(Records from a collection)
+ + +
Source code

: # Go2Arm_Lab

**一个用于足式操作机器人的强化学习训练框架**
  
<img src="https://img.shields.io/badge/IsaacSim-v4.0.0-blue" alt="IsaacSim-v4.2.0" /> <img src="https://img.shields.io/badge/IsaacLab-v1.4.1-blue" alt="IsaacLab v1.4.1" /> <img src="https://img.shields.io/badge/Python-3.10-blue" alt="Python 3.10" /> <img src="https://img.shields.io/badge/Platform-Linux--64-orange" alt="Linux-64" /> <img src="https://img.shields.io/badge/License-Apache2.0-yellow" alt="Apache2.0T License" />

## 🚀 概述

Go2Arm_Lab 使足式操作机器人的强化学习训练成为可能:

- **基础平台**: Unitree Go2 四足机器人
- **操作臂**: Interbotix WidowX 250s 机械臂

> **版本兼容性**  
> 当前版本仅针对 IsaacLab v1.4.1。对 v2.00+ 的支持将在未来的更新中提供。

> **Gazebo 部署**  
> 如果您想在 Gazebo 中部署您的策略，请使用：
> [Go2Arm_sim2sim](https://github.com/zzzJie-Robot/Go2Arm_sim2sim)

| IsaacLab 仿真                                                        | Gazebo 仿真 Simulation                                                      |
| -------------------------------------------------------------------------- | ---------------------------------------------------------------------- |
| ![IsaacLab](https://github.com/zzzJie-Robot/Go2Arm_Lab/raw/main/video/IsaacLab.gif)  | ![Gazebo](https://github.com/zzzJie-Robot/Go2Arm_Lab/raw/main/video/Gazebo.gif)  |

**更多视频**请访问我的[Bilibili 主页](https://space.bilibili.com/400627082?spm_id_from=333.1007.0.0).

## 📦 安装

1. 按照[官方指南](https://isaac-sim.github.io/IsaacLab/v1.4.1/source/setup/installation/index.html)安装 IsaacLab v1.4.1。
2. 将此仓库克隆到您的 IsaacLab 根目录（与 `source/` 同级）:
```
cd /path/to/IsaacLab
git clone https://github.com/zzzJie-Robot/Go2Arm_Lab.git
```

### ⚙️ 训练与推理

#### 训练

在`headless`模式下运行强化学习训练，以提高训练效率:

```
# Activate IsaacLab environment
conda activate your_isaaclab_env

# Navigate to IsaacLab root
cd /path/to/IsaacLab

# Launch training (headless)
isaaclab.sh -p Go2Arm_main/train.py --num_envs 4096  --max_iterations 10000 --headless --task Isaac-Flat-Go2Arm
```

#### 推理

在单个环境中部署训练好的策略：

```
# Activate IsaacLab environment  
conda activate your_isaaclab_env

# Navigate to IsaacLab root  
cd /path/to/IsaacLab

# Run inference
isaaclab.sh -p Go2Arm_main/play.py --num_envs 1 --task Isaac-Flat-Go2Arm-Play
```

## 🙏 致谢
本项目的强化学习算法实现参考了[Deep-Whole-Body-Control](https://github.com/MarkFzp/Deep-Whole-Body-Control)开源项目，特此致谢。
+ + +
* **Task instructions**: Give the number of lines in the entries that include the string "Robot", and nothing more.

* **Task answer**: 3